When Daniel Arsham first met Merce Cunningham in 2006, he was a 24-year-old artist who’d recently graduated from Cooper Union. The two were introduced because Cunningham was looking for a local artist to design the set for his piece eyeSpace, which was to open in Miami the following year (though he now lives in Brooklyn, Arsham had moved to Miami after completing school). Arsham has worked with the Merce Cunningham Dance Company (MCDC) several times since, both before and after the choreographer’s death in 2009.
MCDC’s final six performances—capping a two-year legacy tour planned by Cunningham prior to his death—will appear at the Park Avenue Armory, Dec. 29–31, and Arsham has been tapped to design the stage décor. “We wouldn’t be doing anything differently had Merce been around for this,” Arsham says. “But we’re all paying a little bit more attention.”
Arsham’s design takes full advantage of the Drill Hall’s 80-plus-foot ceilings, from which he will suspend eight giant “clouds”: oblong forms, the smallest the size of a car, made up of clustered-together colored spheres.
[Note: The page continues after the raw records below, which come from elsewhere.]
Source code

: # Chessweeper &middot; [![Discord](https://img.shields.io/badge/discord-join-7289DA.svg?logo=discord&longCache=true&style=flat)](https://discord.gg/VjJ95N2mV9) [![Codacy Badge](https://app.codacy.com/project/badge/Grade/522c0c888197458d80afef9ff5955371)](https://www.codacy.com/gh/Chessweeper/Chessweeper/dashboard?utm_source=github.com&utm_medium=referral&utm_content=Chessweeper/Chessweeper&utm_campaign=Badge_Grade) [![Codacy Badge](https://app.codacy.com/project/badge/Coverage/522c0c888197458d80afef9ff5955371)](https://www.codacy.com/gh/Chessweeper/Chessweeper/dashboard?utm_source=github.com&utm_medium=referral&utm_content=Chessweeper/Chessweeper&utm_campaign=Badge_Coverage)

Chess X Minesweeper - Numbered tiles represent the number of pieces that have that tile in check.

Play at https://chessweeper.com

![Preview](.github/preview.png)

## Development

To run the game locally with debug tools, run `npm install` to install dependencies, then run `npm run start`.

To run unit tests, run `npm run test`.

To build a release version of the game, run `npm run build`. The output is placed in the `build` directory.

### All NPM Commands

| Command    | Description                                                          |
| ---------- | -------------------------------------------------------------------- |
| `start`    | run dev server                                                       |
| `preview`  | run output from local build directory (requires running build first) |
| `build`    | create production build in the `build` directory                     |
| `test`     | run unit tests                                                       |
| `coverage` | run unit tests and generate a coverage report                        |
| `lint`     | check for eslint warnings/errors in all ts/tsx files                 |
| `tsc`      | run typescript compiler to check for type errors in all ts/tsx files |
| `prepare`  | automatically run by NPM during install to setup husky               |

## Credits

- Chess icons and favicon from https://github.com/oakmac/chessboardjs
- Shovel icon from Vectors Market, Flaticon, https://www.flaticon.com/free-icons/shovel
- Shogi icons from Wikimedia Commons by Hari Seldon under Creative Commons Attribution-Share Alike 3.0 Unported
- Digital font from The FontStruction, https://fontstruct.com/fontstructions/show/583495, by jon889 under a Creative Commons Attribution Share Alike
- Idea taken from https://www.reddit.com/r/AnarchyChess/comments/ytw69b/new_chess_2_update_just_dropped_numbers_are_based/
The lumpy forms are based on photos of clouds that have been enlarged to such a degree that the color of each grapefruit-sized sphere represents a single pixel. Arsham showed similar, though smaller-scale, sculptures made of colored Ping-Pong balls at Galerie Emmanuel Perrotin in Paris last year.
In keeping with Cunningham’s preferred working methods throughout his career, the pair had an unorthodox collaboration. The only information Cunningham would provide Arsham was the length of the performance and where it would take place. Cunningham would simply say, “Do whatever you want.” His only requests, Arsham told A.i.A., were that the designer make sure the set wasn’t flammable and that he didn’t do anything to injure the dancers. Cunningham typically divided his performances into three parts—the choreography, the stage design and the music. All of the collaborators involved worked independently, and the three elements came together only when the piece was performed live.
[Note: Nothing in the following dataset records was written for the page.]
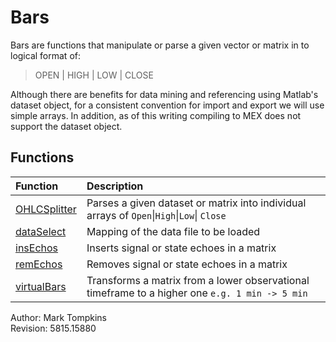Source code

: # Bars #

Bars are functions that manipulate or parse a given vector or matrix in to logical format of:   

> OPEN | HIGH | LOW | CLOSE

Although there are benefits for data mining and referencing using Matlab's dataset object,
for a consistent convention for import and export we will use simple arrays. In addition,
as of this writing compiling to MEX does not support the dataset object.

## Functions ##
| Function | Description |
|:-----|:-----|
|[OHLCSplitter](https://github.com/mtompkins/openAlgo/tree/master/Matlab/Functions/Bars/OHLCSplitter)|Parses a given dataset or matrix into individual arrays of `Open`&#124;`High`&#124;`Low`&#124; `Close`|
|[dataSelect](https://github.com/mtompkins/openAlgo/tree/master/Matlab/Functions/Bars/dataSelect)|Mapping of the data file to be loaded|
|[insEchos](https://github.com/mtompkins/openAlgo/tree/master/Matlab/Functions/Bars/insEchos)|Inserts signal or state echoes in a matrix|
|[remEchos](https://github.com/mtompkins/openAlgo/tree/master/Matlab/Functions/Bars/remEchos)|Removes signal or state echoes in a matrix|
|[virtualBars](https://github.com/mtompkins/openAlgo/tree/master/Matlab/Functions/Bars/virtualBars)|Transforms a matrix from a lower observational timeframe to a higher one `e.g. 1 min -> 5 min`|

Author:			Mark Tompkins  
Revision:		5815.15880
Arsham found this method of working “both liberating and somewhat restrictive.” His latest commission, begun after the choreographer’s death, hasn’t been much different from previous projects.
Many of Arsham’s stage designs—for MCDC and for his ongoing collaboration with the choreographer Jonah Bokaer, a former MCDC dancer—involve architectural elements that he and/or the dancers interact with. For a MCDC tour in France in 2009, Arsham built a wall on stage that he cut holes into during the performance, slowly revealing a light source behind the wall. Replica, a piece he did with Bokaer, included a giant white cube in the middle of the stage. Arsham (from inside the cube) and the dancers on stage slowly eroded the foam-and-plaster structure by knocking into it and pulling it apart. Another recent work, Recess, which premiered last summer at Jacob’s Pillow in Massachusetts, features a large sheet of white paper that Arsham (hidden under the paper) and Bokaer (the sole dancer) fold and manipulate into mountain- and iceberg-like forms.
The Merce Cunningham Dance Company will perform at the Park Avenue Armory, 6:30 pm and 9 pm, Dec. 29–31. Daniel Arsham’s show “the fall, the ball, and the wall” will be on view at OHWOW, Los Angeles, Jan. 20–Feb. 16, 2012.